Some of Sarah Penny’s favourite books set in Africa
A suggested reading list to compliment The Beneficiaries.


Mukiwa: A White Boy in Africa – Peter Godwin

Don’t Let’s Go to the Dogs Tonight – Alexandra Fuller

Both of these are memoirs of war-torn Zimbabwean childhoods. Both books are compelling and fascinating explorations of what it was like to be a child (Fuller) or a serving soldier (Godwin) during the Rhodesian Bush War.

South Africa:

Disgrace – JM Coetzee

It’s a really bleak, harrowing book, but I found it incredibly interesting for the way it reflects on how people communicate with each other, and how easy it is to fail to communicate.

The Long Journey of Poppie Nongena – Elsa Joubert

I read this book when I was 11, after it had been translated into English. It opened my eyes to the fact that I was surrounded by black South Africans, our gardener at home, the cleaners at school, workers on the street – all constantly doing things for white people – but I’d never really properly thought about their lives, or imagined how they saw us. Sometimes a book can make you realise that you are living in a dimension of reality that seems normal, but is, in fact, very strange. This book shifted the way I perceived the world around me.

My Traitor’s Heart – Riaan Malan

An autobiographical book about growing up as an Afrikaans child in South Africa. It also explores race relations through prominent murder cases. A riveting read.

Cold Stone Jug – Herman Charles Bosman

Herman Charles Bosman killed his stepbrother during an argument in the 1920s and was put on Death Row. This semi-autobiographical book deals with those experiences. It’s horrible in parts and incredibly funny in parts.

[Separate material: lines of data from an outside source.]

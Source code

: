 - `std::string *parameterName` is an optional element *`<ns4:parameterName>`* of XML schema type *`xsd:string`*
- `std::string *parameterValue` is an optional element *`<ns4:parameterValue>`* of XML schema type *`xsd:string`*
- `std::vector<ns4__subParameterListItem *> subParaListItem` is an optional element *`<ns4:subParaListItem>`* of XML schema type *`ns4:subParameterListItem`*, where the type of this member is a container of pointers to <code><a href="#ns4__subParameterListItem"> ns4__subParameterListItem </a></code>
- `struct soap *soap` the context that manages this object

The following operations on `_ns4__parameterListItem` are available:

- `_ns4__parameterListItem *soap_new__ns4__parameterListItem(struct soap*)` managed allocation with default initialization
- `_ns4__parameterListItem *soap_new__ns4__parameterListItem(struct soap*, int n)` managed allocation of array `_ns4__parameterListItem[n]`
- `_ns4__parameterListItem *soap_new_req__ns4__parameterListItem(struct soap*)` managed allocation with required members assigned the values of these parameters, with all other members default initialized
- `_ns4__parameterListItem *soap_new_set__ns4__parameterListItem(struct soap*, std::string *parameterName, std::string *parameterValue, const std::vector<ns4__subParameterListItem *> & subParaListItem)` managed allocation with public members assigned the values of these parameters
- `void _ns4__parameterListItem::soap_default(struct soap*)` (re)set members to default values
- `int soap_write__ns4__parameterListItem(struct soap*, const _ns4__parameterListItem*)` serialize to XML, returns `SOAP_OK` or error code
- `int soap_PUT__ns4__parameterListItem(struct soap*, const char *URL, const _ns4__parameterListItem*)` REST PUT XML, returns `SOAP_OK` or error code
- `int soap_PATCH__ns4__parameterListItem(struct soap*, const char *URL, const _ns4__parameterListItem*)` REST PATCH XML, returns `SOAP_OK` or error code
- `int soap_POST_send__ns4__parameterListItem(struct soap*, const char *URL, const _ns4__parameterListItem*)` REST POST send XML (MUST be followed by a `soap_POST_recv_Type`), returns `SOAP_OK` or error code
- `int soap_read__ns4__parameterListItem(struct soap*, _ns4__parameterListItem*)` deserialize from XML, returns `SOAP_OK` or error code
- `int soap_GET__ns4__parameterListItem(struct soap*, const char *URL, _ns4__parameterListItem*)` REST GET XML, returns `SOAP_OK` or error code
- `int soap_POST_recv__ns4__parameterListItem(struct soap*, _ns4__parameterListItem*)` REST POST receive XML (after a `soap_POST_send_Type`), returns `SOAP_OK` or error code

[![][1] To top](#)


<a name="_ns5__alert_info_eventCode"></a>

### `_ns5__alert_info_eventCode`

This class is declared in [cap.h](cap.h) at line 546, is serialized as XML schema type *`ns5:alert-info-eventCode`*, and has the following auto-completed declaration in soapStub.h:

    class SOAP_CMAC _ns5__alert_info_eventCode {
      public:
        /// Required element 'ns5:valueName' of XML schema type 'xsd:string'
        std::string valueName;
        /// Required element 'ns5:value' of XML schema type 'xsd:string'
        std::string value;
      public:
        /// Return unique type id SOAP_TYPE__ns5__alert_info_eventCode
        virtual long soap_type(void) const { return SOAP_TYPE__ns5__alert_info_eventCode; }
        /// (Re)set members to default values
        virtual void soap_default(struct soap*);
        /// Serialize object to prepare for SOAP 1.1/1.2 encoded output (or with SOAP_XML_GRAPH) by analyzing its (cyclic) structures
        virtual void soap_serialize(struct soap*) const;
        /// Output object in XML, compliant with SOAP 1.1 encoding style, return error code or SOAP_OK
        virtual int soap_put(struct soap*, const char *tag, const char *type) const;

Purple Hibiscus & The Thing Around Your Neck – Chimamanda Ngozi Adichie

This writer leaves me in awe. She is incredibly gifted at evoking wonderful characters who engage your sympathy so fully that you ache for them when you finish the novel.

Sierra Leone:

A Long Way Gone: Memoirs of a Boy Soldier – Ishmael Beah

Beah was forced to become a child-soldier at 13. It’s not an easy book to read, but it’s such an important story.


The Flame Trees Of Thika and The Mottled Lizard – Elspeth Huxley

Huxley arrived in British East Africa as a five-year-old. The books are a fascinating account of the early colonial settlers’ lives from a child’s viewpoint.

A Grain Of Wheat – Ngugi wa Thiong’o

Histories of the Hanged: The Dirty War in Kenya and the End of Empire – David Anderson

Both of these books deal with the state of emergency during Kenya’s struggle for independence. A Grain Of Wheat is a novel and History Of The Hanged is a very comprehensive account of Britain’s role in suppressing the Mau Mau insurrection. This was a brutal period in Kenya’s history, but I’ve always been fascinated by what happened.

Elephant memories: 13 years in the life of an elephant family – Cynthia Moss

I really, really love elephants, and nobody understands elephants like Cynthia Moss.